In the emerging all-IP world of converged wireless networks, courtesy of IMS
, it's a cinch to add new services to the mix.
IMS allows services to be plugged in to the call pathway. In legacy networks that are circuit-switched, any processing of the audio pathway is usually a function of the switch, or some adjunct to it. This is switch-centric or switch-bound processing. For various reasons, it is not easy to add a new service to a switch. One reason might be that only the switch supplier can do it. This vendor lock-in means it will be expensive and slow to realise new services that are switch-centric. Consequently, telecoms operators are not abound with services.
IMS uses a method of call processing called SIP. It doesn't matter if you don't know what SIP is
. What matters is that it is an open standard and it is easy to implement a piece of software that can "talk" SIP. With SIP-centric networks, there is no vendor lock-in. Potentially, anyone in a garage can develop a SIP-based service. Whether operators will allow this or not is another matter.
You can think of IMS as a router (as well as other things
). If a user tries to make a call, their phone starts sending SIP signals through the IMS network. What the network can do is to say "Ah, this call is from Bob and as Bob is a subscriber to the 'insane toad' service, so I should route his call via the 'insane toad' server in case it wants to do something 'insane' for Bob".

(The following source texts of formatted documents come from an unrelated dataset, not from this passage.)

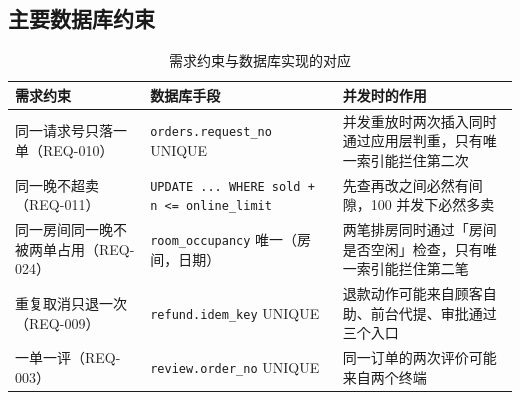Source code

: \subsection{主要数据库约束}

\begin{table}[H]
\centering
\caption{需求约束与数据库实现的对应}
\tabfont
\begin{tabularx}{\textwidth}{@{}p{3.4cm}p{3.6cm}X@{}}
\toprule
需求约束 & 数据库手段 & 并发时的作用 \\
\midrule
同一请求号只落一单（REQ-010） & \texttt{orders.request\_no} UNIQUE & 并发重放时两次插入同时通过应用层判重，只有唯一索引能拦住第二次 \\
同一晚不超卖（REQ-011） & \texttt{UPDATE ... WHERE sold + n <= online\_limit} & 先查再改之间必然有间隙，100 并发下必然多卖 \\
同一房间同一晚不被两单占用（REQ-024） & \texttt{room\_occupancy} 唯一（房间，日期） & 两笔排房同时通过「房间是否空闲」检查，只有唯一索引能拦住第二笔 \\
重复取消只退一次（REQ-009） & \texttt{refund.idem\_key} UNIQUE & 退款动作可能来自顾客自助、前台代提、审批通过三个入口 \\
一单一评（REQ-003） & \texttt{review.order\_no} UNIQUE & 同一订单的两次评价可能来自两个终端 \\
\bottomrule
\end{tabularx}
\end{table}
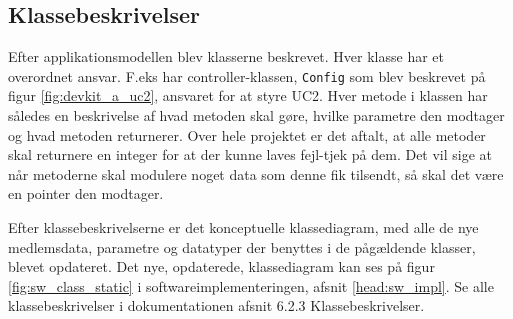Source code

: \subsection{Klassebeskrivelser}

Efter applikationsmodellen blev klasserne beskrevet. Hver klasse har et overordnet ansvar. F.eks har controller-klassen, \verb+Config+ som blev beskrevet på figur \ref{fig:devkit_a_uc2}, ansvaret for at styre UC2. Hver metode i klassen har således en beskrivelse af hvad metoden skal gøre, hvilke parametre den modtager og hvad metoden returnerer. Over hele projektet er det aftalt, at alle metoder skal returnere en integer for at der kunne laves fejl-tjek på dem. Det vil sige at når metoderne skal modulere noget data som denne fik tilsendt, så skal det være en pointer den modtager.

Efter klassebeskrivelserne er det konceptuelle klassediagram, med alle de nye medlemsdata, parametre og datatyper der benyttes i de pågældende klasser, blevet opdateret. Det nye, opdaterede, klassediagram kan ses på figur \ref{fig:sw_class_static} i softwareimplementeringen, afsnit \ref{head:sw_impl}. Se alle klassebeskrivelser i dokumentationen afsnit 6.2.3 Klassebeskrivelser.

Now that you understand the essence of IMS, I can introduce the "insane toad" idea. It is relatively simple with SIP to introduce audio into the call. This is needed in any case for things like announcements, such as "please wait while we divert your call..." etc.

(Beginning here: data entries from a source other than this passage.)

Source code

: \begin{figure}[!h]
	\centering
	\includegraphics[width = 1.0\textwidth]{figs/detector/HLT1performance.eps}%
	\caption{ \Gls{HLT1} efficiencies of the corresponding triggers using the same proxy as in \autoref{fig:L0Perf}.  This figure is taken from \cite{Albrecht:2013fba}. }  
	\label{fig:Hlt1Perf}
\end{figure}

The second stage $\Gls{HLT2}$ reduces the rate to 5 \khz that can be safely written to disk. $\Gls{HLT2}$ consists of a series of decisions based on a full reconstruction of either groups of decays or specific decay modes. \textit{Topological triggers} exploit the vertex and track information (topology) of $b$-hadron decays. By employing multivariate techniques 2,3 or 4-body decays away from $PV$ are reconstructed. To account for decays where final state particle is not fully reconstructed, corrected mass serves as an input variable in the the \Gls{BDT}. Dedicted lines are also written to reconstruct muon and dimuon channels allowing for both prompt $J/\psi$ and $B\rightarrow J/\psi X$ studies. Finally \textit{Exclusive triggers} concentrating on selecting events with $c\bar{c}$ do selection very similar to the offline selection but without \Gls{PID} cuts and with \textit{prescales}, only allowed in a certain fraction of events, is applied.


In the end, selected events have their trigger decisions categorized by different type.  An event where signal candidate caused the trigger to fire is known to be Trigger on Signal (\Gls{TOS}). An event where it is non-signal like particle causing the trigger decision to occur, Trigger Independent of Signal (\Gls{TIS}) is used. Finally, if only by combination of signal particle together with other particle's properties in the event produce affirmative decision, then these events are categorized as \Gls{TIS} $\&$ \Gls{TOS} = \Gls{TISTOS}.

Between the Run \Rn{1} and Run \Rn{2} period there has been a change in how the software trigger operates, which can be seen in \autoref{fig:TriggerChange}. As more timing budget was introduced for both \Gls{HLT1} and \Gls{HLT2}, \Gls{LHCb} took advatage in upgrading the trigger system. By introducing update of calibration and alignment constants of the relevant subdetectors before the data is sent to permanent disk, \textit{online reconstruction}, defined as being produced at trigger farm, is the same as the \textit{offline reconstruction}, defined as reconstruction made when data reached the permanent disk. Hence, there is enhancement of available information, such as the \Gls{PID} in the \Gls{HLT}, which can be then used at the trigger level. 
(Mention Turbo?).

Think of being able to introduce our own announcements. A SIP server can be hosted on the Web and have a web (or WAP) interface. We could upload our own announcements. However, "insane toad" goes a step further...
When the IMS network detects a call is being made by an "insane toad" service subscriber (all subscription information like this is stored in a big database called an HSS), the "insane toad" server can cause a screen to pop-up on the user's terminal.
What this screen does in this idea is to allow the user to select audio clips that they want to play during the call. If, for some unfathomable reason, they might like to hear a bizarre animated creature croaking or laughing, they could hit the "toad laugh" button and insert such a sound into the call.
Think of it as an audio version of smilie icons used in IM. In fact, this is how the service might work. The caller would select the icon for the sound and the callee would hear it and also receive the icon on the phone at the same time.
Using a Web-based front-end, users could upload their own clips, although I suspect that the operators would want control over the clips. I can't think why!